A single number is the expected answer: the count of lines in the records below that contain "hfill".

[[ Material provided open ]]

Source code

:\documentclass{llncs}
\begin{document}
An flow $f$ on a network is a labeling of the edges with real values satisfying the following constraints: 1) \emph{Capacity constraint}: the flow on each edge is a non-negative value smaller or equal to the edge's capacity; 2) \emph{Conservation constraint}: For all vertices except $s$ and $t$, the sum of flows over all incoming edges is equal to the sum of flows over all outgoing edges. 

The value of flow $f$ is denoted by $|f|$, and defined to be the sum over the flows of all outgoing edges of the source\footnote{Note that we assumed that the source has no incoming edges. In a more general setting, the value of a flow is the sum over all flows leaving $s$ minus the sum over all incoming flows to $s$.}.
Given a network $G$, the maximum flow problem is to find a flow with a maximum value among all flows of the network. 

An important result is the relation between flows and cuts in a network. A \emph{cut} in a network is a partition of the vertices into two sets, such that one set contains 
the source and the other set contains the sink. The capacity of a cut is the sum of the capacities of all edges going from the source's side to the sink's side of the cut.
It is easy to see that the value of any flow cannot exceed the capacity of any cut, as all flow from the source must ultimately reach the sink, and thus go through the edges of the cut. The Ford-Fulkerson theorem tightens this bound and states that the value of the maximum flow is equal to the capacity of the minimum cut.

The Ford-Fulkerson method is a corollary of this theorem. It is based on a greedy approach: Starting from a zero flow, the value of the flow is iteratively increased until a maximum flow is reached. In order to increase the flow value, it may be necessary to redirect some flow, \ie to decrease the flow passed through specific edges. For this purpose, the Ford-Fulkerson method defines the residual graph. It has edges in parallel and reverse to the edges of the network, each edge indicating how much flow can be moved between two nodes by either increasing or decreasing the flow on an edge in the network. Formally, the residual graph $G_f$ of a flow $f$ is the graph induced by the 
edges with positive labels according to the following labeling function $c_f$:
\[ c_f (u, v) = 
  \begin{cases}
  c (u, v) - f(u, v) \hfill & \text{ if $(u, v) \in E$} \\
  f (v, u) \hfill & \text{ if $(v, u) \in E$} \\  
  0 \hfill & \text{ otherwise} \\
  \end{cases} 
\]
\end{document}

[[ Material provided closed ]]
[[ Material provided open ]]

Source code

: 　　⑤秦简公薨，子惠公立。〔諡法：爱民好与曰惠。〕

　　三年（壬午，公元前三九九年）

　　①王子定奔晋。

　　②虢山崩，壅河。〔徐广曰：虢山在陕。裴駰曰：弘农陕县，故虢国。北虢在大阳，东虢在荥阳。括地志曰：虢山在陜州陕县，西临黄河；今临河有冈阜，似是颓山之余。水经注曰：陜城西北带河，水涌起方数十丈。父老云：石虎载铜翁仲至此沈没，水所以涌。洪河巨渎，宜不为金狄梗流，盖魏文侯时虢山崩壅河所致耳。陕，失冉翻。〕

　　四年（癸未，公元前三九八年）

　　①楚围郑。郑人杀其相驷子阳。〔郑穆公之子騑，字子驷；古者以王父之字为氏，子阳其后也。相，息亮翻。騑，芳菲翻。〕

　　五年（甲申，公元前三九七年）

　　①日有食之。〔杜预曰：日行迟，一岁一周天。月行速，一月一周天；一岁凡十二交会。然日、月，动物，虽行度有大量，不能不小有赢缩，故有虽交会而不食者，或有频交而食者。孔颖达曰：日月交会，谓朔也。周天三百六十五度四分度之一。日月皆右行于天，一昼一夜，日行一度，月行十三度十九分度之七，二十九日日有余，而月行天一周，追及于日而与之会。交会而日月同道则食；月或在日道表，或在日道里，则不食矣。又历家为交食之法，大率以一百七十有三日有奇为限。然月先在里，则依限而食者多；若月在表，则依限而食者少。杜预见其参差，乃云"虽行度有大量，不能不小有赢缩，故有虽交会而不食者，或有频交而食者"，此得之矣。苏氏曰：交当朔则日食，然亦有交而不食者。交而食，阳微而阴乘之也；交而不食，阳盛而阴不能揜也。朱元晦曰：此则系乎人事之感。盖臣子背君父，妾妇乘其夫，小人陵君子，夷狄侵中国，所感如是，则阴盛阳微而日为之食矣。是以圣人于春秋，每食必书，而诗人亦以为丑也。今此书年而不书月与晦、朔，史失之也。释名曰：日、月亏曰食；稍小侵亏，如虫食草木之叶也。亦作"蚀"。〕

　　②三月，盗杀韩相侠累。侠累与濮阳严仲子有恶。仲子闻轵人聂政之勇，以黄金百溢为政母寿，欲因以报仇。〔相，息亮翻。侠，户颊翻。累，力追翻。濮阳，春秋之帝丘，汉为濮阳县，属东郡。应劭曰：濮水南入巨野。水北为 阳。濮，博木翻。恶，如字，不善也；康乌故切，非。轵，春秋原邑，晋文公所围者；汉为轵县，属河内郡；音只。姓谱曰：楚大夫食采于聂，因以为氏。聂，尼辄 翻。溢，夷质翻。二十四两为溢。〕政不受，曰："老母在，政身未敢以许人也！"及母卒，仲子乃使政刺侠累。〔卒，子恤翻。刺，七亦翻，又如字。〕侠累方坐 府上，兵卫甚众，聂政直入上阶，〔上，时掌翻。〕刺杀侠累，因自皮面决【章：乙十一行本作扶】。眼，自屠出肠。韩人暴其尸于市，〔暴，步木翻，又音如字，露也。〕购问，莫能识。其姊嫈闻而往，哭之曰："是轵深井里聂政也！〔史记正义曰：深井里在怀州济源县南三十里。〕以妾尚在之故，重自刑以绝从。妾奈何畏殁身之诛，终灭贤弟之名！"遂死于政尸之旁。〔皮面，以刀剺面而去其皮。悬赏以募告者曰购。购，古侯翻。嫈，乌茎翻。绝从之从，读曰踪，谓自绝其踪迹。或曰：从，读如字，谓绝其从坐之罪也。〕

[[ Material provided closed ]]

§ Exercise answer: 3